Required work –
Check every line below for the word "mean" and copy each one that has it.

Available data –
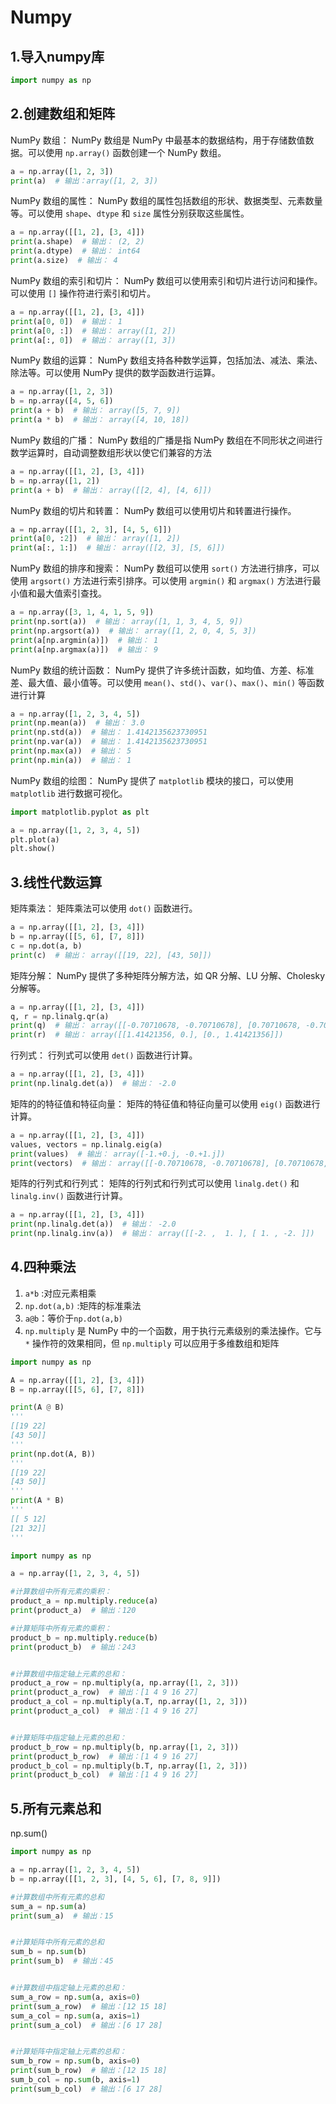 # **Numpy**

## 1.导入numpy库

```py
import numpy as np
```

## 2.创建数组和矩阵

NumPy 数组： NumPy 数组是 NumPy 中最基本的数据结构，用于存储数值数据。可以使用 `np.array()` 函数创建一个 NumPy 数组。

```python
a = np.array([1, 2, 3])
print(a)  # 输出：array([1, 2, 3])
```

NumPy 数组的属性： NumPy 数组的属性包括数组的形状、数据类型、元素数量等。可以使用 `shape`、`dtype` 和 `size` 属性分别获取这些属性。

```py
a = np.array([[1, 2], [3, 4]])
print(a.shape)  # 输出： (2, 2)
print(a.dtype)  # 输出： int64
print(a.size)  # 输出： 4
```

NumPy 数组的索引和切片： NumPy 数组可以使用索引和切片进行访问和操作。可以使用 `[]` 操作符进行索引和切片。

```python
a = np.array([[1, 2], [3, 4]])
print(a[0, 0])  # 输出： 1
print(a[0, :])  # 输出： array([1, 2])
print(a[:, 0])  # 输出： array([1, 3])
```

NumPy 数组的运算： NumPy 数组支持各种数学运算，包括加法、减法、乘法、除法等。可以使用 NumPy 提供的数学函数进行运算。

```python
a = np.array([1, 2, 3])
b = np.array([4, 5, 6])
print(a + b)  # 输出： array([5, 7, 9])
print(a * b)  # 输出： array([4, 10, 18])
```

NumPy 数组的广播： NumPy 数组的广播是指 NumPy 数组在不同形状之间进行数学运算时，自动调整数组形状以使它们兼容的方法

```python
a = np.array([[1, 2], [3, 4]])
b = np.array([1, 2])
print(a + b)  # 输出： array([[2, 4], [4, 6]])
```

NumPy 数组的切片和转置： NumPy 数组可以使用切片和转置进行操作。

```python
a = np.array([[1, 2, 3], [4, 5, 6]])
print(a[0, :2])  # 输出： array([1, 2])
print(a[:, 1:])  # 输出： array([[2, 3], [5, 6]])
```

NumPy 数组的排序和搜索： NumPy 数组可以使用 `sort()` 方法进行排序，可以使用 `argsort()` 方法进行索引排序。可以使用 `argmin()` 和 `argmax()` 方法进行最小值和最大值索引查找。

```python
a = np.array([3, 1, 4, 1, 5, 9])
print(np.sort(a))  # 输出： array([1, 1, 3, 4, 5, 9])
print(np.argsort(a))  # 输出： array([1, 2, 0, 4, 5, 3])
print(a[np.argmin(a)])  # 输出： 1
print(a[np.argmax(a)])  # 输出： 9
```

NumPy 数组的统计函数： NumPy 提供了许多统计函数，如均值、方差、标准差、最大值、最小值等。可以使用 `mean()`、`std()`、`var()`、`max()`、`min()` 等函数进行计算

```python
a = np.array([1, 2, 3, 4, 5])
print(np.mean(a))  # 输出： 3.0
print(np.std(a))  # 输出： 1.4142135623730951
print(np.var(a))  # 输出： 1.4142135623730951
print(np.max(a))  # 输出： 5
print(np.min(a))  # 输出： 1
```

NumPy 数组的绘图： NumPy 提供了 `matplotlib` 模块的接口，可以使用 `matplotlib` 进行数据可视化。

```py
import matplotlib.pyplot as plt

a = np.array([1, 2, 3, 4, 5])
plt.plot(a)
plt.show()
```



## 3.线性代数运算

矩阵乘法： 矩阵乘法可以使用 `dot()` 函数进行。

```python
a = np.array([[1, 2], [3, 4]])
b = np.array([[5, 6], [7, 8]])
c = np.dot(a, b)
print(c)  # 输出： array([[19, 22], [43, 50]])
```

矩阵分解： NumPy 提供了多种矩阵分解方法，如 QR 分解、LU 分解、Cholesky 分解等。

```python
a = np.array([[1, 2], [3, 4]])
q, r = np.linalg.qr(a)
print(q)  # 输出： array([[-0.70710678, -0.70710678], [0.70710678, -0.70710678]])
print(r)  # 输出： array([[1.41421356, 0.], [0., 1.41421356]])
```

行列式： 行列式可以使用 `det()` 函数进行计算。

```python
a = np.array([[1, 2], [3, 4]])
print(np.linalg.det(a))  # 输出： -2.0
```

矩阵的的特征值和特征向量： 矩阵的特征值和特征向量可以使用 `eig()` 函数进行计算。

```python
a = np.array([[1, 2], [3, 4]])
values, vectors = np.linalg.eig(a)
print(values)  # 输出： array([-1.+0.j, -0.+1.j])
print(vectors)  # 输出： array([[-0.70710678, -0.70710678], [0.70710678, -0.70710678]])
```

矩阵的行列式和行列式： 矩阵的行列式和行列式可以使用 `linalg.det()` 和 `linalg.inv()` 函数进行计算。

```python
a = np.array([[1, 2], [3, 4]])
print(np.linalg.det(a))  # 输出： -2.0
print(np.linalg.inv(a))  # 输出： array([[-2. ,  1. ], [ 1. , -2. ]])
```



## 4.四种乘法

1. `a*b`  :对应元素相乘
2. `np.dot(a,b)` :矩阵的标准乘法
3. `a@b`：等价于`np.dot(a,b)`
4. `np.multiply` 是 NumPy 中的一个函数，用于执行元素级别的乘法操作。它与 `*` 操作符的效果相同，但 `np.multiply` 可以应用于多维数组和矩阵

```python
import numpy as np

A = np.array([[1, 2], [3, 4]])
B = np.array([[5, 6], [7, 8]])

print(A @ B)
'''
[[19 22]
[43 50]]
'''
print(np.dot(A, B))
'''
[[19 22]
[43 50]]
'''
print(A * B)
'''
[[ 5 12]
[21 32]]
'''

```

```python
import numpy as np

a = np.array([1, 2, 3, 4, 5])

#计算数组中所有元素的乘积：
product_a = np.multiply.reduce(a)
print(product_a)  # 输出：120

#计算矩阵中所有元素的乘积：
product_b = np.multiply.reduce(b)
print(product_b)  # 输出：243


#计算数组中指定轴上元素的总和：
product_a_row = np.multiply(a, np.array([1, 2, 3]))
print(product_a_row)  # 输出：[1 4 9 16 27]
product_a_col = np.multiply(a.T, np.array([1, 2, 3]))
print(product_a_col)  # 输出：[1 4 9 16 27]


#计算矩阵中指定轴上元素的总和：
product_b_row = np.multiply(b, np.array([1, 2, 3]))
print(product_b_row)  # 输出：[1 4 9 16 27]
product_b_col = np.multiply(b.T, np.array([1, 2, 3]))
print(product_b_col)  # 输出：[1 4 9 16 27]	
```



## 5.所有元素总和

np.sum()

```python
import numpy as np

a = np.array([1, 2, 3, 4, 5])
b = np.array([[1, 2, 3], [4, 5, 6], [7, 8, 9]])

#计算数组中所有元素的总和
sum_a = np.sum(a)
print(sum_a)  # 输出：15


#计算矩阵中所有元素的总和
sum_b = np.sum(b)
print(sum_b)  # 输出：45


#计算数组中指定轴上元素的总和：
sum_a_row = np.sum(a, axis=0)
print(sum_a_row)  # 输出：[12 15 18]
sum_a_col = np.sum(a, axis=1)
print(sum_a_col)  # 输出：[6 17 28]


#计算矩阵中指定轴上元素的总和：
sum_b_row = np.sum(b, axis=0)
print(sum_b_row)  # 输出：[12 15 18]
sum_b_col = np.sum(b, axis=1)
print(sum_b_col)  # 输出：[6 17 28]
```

Solution for this problem –
NumPy 数组的统计函数： NumPy 提供了许多统计函数，如均值、方差、标准差、最大值、最小值等。可以使用 `mean()`、`std()`、`var()`、`max()`、`min()` 等函数进行计算
print(np.mean(a))  # 输出： 3.0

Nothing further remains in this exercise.